B: To keep his stuff, since he hasn’t paid it all off yet, and replace all of your stuff with new furniture you’ll buy on layaway, although you might have to do without a bed in the meantime, but it’s worth sleeping on the floor and racking up credit-card debt if you can get a mattress with two sleep-number settings.
C: That you give him your ideas on long-term decorating, implying that he’s happy to invest more in your shared home (because he earns more) and generally invest in your relationship.
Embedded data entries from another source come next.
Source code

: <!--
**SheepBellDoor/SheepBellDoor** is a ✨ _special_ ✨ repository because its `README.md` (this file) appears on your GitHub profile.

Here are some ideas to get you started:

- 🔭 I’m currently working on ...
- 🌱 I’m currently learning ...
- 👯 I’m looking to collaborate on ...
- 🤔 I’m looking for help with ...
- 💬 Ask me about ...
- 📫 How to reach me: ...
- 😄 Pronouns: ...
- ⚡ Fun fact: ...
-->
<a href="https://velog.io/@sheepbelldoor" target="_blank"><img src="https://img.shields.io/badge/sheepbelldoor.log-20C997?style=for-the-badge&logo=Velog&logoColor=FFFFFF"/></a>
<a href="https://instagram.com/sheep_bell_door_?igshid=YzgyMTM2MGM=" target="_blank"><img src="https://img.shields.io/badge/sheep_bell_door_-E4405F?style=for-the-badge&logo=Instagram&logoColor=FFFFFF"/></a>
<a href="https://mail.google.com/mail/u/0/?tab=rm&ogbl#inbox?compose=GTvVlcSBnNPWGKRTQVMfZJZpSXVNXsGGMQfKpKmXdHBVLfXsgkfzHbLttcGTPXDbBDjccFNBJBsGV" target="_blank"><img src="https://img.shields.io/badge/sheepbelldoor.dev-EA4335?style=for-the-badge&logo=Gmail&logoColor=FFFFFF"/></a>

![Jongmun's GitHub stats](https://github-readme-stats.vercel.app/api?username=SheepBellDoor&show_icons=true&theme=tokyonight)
If you answered mostly A’s . . .
Your date loves money so much, from the making of it to the spending of it, that he should probably be marrying it instead of dating you. If you’ve got it or are good at helping him play with it and revel in the respect it brings, you will have a good time together. If you need to be valued for your other attributes or don’t see money as the pathway to happiness, fun, and personal validation, you will ultimately disappoint this person, and after too much grotesque extravagance he will quickly make you feel as if you need a shower.
If you answered mostly B’s . . .
Your date doesn’t care much about making or keeping money, but her sensibility is less monklike and more mooch-rific; to compensate for her inability to spend or save wisely, she’s developed a nonmaterialistic way of getting others to pay her bills. Stay with her and you’re next in line to both manage and supplement her finances. Whatever you think you need to earn to support yourself and your plans, double or triple it if you continue dating this person (or don’t continue dating this person and just save up for professional matchmaking services instead).